Dr. Hurrell announced his endorsement at the 2016 Western Veterinary Conference (WVC) in Las Vegas. 

“This proposed change to ‘veterinary nurse’ has been gaining momentum for a while, both for practical reasons within the field of veterinary medicine, and also for reasons of professional standing and recognition for individual practitioners,” Dr. Hurrell said in a press release.

Penn Foster’s Veterinary Academy director explained that the name change would bring more respect for a profession whose current title is hard to explain to the public, and forge greater understanding of the educational and professional achievements by those who will be called “veterinary nurse.”

Dr. James Hurrell

Penn Foster College

Dr. James Hurrell, DVM, Director of the Veterinary Academy at Penn Foster College.

In the field of veterinary medicine, depending on the state an individual works in, the term ‘veterinary technician’ can be used by anyone who has been trained on-the-job, even if he or she has not graduated from an accredited veterinary technician program, and/or not taken the national examination to become a Registered Veterinary Technician.

By changing the name of the profession to “veterinary nurse,” Dr.

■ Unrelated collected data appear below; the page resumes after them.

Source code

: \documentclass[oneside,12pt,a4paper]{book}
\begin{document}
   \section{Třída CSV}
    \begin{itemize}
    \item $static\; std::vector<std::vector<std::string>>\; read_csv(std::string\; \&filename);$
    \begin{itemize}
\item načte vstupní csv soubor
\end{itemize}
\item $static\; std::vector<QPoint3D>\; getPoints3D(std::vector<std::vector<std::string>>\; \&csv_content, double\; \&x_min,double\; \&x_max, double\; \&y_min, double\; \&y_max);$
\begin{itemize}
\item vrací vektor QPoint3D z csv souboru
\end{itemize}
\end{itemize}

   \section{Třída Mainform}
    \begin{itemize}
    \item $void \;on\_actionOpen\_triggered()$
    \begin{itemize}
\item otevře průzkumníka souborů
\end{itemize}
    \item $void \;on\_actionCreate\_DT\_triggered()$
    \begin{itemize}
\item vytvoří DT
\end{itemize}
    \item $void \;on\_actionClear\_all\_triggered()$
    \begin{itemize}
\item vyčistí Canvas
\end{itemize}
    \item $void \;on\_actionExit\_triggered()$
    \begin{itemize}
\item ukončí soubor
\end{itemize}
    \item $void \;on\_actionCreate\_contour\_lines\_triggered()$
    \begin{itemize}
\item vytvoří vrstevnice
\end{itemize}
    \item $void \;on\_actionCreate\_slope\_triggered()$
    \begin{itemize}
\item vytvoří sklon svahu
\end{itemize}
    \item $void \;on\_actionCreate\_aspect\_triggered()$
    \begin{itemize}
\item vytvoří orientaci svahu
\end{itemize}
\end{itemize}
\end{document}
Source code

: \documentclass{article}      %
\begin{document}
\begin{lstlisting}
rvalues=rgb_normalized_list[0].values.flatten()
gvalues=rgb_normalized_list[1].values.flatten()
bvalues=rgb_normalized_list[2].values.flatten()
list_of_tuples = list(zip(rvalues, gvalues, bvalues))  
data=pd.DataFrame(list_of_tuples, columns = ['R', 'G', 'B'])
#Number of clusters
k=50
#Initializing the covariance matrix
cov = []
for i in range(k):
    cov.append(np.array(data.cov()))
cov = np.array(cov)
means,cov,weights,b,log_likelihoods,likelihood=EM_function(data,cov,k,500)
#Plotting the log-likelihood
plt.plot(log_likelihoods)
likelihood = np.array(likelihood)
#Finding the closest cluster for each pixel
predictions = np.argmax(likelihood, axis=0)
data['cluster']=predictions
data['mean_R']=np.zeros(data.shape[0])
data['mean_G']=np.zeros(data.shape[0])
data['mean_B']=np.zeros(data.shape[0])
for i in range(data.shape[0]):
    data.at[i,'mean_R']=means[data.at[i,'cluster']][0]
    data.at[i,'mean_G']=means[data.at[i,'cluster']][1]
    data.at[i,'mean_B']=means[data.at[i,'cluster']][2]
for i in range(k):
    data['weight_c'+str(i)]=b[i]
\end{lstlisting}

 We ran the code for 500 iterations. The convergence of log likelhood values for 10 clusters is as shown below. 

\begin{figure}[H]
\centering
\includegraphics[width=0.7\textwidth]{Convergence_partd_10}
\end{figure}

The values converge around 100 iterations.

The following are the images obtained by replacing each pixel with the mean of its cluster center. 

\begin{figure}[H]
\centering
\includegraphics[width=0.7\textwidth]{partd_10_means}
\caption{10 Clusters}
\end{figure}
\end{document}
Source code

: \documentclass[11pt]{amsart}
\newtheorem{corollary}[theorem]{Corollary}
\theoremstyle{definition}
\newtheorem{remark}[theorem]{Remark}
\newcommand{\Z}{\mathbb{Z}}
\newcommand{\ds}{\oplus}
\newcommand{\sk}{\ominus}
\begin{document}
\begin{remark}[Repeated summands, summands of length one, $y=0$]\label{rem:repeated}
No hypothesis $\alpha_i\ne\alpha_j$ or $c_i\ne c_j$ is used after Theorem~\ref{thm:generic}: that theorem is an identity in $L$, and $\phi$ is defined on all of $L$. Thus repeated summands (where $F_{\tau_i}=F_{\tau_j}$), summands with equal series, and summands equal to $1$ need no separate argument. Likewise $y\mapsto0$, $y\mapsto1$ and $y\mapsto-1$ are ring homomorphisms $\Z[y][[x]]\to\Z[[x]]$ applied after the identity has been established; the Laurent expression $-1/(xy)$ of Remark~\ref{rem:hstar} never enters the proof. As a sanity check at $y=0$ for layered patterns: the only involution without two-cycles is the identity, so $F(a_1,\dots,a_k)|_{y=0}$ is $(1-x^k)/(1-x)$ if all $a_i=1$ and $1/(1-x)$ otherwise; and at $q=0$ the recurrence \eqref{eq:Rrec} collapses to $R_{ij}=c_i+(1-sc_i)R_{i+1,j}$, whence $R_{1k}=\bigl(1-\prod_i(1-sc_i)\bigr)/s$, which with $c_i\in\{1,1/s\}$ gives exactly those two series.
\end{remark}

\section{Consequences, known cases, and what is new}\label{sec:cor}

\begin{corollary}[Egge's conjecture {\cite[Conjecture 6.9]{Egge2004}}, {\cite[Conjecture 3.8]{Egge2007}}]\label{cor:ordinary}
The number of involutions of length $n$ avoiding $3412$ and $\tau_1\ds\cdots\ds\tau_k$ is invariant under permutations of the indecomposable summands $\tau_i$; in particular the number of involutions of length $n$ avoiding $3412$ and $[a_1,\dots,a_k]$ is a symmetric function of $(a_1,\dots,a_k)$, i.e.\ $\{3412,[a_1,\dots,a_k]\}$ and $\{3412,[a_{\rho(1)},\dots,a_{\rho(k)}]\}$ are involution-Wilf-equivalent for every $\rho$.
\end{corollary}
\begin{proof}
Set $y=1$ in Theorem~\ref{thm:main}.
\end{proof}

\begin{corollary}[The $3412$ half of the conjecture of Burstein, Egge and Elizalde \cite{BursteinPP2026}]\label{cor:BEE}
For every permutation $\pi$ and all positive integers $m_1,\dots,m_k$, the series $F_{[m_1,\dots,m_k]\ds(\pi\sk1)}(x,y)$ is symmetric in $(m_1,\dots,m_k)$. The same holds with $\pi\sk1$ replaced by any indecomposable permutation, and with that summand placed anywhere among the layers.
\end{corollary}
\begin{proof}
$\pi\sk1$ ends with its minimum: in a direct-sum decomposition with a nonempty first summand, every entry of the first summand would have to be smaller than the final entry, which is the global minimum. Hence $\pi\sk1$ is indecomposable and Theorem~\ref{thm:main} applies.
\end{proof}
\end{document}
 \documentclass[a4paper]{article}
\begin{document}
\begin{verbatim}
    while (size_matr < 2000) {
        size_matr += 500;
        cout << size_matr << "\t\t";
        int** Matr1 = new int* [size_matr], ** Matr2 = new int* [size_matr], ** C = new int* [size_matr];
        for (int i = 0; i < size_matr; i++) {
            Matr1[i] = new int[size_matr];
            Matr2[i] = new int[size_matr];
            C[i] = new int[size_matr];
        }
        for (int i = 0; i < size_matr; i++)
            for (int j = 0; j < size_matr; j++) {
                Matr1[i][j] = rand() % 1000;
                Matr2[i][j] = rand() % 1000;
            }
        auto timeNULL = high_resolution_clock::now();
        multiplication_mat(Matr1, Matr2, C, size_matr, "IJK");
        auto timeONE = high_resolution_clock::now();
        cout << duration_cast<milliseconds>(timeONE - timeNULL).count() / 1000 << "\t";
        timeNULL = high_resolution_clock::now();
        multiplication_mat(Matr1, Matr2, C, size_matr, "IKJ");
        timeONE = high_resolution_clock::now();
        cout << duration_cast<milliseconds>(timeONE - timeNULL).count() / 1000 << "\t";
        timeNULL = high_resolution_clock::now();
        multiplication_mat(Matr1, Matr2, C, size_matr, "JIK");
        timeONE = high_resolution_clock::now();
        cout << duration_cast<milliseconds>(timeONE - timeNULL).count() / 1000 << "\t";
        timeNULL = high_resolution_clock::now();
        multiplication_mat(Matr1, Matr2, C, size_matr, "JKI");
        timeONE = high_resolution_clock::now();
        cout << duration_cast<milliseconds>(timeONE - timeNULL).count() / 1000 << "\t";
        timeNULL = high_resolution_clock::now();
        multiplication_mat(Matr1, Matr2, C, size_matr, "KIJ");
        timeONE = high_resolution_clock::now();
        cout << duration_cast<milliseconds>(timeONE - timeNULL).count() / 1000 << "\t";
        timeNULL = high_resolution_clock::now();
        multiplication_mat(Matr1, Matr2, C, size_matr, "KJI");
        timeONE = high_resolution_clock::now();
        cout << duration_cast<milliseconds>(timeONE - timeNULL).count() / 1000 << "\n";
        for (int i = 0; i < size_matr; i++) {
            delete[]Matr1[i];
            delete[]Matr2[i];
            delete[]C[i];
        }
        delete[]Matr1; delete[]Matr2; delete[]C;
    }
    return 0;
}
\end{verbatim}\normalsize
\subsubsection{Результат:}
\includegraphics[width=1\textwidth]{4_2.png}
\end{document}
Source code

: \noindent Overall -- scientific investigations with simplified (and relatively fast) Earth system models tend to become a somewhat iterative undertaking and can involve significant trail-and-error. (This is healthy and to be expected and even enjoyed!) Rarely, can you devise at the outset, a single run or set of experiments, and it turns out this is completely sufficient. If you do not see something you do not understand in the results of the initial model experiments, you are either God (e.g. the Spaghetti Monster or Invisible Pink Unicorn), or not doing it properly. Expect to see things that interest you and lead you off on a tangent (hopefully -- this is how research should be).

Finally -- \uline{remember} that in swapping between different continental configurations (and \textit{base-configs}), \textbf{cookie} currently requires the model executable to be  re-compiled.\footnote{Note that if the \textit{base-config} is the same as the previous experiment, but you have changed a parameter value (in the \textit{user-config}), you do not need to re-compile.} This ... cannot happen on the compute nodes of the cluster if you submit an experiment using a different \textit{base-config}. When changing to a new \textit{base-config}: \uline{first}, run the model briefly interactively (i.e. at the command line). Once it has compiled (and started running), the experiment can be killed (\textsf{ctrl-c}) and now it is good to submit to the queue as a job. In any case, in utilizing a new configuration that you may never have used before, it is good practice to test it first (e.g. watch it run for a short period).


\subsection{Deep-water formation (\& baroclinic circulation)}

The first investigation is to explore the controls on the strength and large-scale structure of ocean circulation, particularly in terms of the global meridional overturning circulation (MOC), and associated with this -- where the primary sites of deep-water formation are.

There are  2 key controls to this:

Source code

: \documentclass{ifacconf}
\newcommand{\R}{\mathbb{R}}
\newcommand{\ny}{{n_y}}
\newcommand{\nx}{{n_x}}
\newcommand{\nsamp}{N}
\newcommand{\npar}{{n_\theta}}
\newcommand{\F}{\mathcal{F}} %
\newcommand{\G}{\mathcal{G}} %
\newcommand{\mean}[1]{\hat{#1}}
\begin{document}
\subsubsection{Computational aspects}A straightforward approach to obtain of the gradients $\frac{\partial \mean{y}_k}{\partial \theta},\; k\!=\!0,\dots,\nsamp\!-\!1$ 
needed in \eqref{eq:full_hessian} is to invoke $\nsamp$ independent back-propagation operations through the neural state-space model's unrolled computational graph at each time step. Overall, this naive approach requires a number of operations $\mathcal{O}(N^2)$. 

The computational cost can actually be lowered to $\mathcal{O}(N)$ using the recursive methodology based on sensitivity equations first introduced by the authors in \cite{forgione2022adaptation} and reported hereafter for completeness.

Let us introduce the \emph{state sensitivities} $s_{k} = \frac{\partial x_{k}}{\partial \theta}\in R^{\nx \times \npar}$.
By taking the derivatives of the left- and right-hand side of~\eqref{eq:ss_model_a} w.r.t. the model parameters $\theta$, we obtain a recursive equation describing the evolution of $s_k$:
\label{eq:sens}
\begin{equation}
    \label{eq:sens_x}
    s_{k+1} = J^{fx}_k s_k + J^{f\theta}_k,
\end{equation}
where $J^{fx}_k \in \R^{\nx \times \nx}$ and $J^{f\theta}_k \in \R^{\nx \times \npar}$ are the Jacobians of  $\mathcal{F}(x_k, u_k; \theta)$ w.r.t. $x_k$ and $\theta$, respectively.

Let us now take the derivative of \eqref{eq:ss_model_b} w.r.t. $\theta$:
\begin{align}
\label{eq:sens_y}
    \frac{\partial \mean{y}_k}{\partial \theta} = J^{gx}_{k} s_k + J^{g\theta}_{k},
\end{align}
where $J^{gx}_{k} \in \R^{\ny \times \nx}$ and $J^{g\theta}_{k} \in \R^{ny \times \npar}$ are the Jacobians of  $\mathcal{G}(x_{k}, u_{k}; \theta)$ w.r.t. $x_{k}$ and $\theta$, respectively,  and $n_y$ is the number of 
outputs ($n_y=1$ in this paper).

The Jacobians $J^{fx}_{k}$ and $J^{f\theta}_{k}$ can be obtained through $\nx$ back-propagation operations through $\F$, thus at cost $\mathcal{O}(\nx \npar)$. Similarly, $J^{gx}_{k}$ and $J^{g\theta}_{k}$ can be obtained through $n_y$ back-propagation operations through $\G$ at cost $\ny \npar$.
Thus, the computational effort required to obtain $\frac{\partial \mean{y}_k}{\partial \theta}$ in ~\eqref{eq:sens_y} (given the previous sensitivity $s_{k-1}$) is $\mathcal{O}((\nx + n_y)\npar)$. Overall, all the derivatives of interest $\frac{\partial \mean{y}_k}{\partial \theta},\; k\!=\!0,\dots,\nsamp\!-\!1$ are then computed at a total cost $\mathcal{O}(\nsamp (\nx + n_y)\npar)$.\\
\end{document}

Hurrell expects:

  • The term “veterinary nurse” will only be allowed to be used by someone who has graduated from an accredited Veterinary Nursing program and passed the national examination to become a Registered Veterinary Nurse (RVN);
  • On-the-job trained veterinary assistants in veterinary practices will not be allowed to call themselves veterinary nurses; and 
  • The pet- and animal-owning public will recognize the term “nurse” and inherently better understand what the job duties entail.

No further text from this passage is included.